Data supplied Start Marker

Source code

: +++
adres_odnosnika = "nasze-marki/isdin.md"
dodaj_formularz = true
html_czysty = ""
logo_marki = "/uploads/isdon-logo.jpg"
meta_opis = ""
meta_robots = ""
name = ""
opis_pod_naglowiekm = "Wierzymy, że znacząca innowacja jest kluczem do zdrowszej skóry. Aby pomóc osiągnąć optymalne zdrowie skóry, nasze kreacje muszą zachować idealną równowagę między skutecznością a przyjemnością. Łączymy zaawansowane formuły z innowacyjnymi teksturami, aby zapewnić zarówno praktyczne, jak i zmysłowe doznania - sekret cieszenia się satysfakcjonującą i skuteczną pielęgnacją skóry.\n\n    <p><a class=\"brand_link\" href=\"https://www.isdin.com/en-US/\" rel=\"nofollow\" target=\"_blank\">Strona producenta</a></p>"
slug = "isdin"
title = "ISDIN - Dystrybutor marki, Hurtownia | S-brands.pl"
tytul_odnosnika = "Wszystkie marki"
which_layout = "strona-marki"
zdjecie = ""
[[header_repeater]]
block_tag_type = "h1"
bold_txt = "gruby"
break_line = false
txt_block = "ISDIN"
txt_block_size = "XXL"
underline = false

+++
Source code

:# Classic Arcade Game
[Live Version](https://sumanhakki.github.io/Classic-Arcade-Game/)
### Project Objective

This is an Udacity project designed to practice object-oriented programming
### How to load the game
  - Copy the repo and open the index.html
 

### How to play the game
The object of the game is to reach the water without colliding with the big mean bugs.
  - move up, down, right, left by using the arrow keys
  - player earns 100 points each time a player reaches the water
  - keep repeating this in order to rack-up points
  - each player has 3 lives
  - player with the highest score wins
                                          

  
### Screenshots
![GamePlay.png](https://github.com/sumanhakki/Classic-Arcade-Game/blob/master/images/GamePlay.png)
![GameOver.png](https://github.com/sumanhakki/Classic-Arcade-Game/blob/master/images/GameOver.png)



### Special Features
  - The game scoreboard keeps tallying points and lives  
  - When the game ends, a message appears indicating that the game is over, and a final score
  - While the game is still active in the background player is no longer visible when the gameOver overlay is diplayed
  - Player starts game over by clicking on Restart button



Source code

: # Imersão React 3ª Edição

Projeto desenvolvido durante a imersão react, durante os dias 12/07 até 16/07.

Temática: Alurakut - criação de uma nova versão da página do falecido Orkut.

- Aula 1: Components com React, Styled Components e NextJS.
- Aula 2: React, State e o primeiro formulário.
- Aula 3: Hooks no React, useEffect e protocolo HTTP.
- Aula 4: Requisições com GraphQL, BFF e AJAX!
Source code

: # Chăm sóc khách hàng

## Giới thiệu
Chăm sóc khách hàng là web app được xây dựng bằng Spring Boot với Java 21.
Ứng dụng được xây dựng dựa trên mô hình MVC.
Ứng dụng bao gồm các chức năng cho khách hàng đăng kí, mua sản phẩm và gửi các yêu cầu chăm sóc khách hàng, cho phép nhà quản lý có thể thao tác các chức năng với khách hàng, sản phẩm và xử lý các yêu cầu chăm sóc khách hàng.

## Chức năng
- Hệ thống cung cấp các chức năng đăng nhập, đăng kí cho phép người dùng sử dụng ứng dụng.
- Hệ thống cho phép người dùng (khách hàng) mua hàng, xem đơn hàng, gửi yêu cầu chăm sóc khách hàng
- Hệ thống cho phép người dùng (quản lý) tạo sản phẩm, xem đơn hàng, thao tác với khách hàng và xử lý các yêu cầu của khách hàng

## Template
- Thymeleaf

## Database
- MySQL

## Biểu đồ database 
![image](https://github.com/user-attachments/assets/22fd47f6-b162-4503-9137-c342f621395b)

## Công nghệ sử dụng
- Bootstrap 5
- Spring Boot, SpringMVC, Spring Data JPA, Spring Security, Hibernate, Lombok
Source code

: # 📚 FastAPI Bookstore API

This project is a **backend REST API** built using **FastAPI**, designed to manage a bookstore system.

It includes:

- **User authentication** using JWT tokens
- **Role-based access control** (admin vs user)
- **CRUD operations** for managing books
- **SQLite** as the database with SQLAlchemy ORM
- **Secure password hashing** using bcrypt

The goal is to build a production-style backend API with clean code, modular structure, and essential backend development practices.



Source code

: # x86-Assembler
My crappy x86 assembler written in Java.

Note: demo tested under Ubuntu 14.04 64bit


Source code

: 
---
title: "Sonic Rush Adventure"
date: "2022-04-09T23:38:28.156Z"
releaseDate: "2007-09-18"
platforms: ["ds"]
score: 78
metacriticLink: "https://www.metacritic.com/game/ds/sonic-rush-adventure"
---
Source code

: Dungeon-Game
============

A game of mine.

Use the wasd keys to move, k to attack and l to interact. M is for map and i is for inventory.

Data supplied End Marker

→ **The task**: Transcribe the entries above so that nothing in them differs from the original.

→ **Task response**:
Source code

: +++
adres_odnosnika = "nasze-marki/isdin.md"
dodaj_formularz = true
html_czysty = ""
logo_marki = "/uploads/isdon-logo.jpg"
meta_opis = ""
meta_robots = ""
name = ""
opis_pod_naglowiekm = "Wierzymy, że znacząca innowacja jest kluczem do zdrowszej skóry. Aby pomóc osiągnąć optymalne zdrowie skóry, nasze kreacje muszą zachować idealną równowagę między skutecznością a przyjemnością. Łączymy zaawansowane formuły z innowacyjnymi teksturami, aby zapewnić zarówno praktyczne, jak i zmysłowe doznania - sekret cieszenia się satysfakcjonującą i skuteczną pielęgnacją skóry.\n\n    <p><a class=\"brand_link\" href=\"https://www.isdin.com/en-US/\" rel=\"nofollow\" target=\"_blank\">Strona producenta</a></p>"
slug = "isdin"
title = "ISDIN - Dystrybutor marki, Hurtownia | S-brands.pl"
tytul_odnosnika = "Wszystkie marki"
which_layout = "strona-marki"
zdjecie = ""
[[header_repeater]]
block_tag_type = "h1"
bold_txt = "gruby"
break_line = false
txt_block = "ISDIN"
txt_block_size = "XXL"
underline = false

+++
Source code

:# Classic Arcade Game
[Live Version](https://sumanhakki.github.io/Classic-Arcade-Game/)
### Project Objective

This is an Udacity project designed to practice object-oriented programming
### How to load the game
  - Copy the repo and open the index.html
 

### How to play the game
The object of the game is to reach the water without colliding with the big mean bugs.
  - move up, down, right, left by using the arrow keys
  - player earns 100 points each time a player reaches the water
  - keep repeating this in order to rack-up points
  - each player has 3 lives
  - player with the highest score wins
                                          

  
### Screenshots
![GamePlay.png](https://github.com/sumanhakki/Classic-Arcade-Game/blob/master/images/GamePlay.png)
![GameOver.png](https://github.com/sumanhakki/Classic-Arcade-Game/blob/master/images/GameOver.png)



### Special Features
  - The game scoreboard keeps tallying points and lives  
  - When the game ends, a message appears indicating that the game is over, and a final score
  - While the game is still active in the background player is no longer visible when the gameOver overlay is diplayed
  - Player starts game over by clicking on Restart button



Source code

: # Imersão React 3ª Edição

Projeto desenvolvido durante a imersão react, durante os dias 12/07 até 16/07.

Temática: Alurakut - criação de uma nova versão da página do falecido Orkut.

- Aula 1: Components com React, Styled Components e NextJS.
- Aula 2: React, State e o primeiro formulário.
- Aula 3: Hooks no React, useEffect e protocolo HTTP.
- Aula 4: Requisições com GraphQL, BFF e AJAX!
Source code

: # Chăm sóc khách hàng

## Giới thiệu
Chăm sóc khách hàng là web app được xây dựng bằng Spring Boot với Java 21.
Ứng dụng được xây dựng dựa trên mô hình MVC.
Ứng dụng bao gồm các chức năng cho khách hàng đăng kí, mua sản phẩm và gửi các yêu cầu chăm sóc khách hàng, cho phép nhà quản lý có thể thao tác các chức năng với khách hàng, sản phẩm và xử lý các yêu cầu chăm sóc khách hàng.

## Chức năng
- Hệ thống cung cấp các chức năng đăng nhập, đăng kí cho phép người dùng sử dụng ứng dụng.
- Hệ thống cho phép người dùng (khách hàng) mua hàng, xem đơn hàng, gửi yêu cầu chăm sóc khách hàng
- Hệ thống cho phép người dùng (quản lý) tạo sản phẩm, xem đơn hàng, thao tác với khách hàng và xử lý các yêu cầu của khách hàng

## Template
- Thymeleaf

## Database
- MySQL

## Biểu đồ database 
![image](https://github.com/user-attachments/assets/22fd47f6-b162-4503-9137-c342f621395b)

## Công nghệ sử dụng
- Bootstrap 5
- Spring Boot, SpringMVC, Spring Data JPA, Spring Security, Hibernate, Lombok
Source code

: # 📚 FastAPI Bookstore API

This project is a **backend REST API** built using **FastAPI**, designed to manage a bookstore system.

It includes:

- **User authentication** using JWT tokens
- **Role-based access control** (admin vs user)
- **CRUD operations** for managing books
- **SQLite** as the database with SQLAlchemy ORM
- **Secure password hashing** using bcrypt

The goal is to build a production-style backend API with clean code, modular structure, and essential backend development practices.



Source code

: # x86-Assembler
My crappy x86 assembler written in Java.

Note: demo tested under Ubuntu 14.04 64bit


Source code

: 
---
title: "Sonic Rush Adventure"
date: "2022-04-09T23:38:28.156Z"
releaseDate: "2007-09-18"
platforms: ["ds"]
score: 78
metacriticLink: "https://www.metacritic.com/game/ds/sonic-rush-adventure"
---
Source code

: Dungeon-Game
============

A game of mine.

Use the wasd keys to move, k to attack and l to interact. M is for map and i is for inventory.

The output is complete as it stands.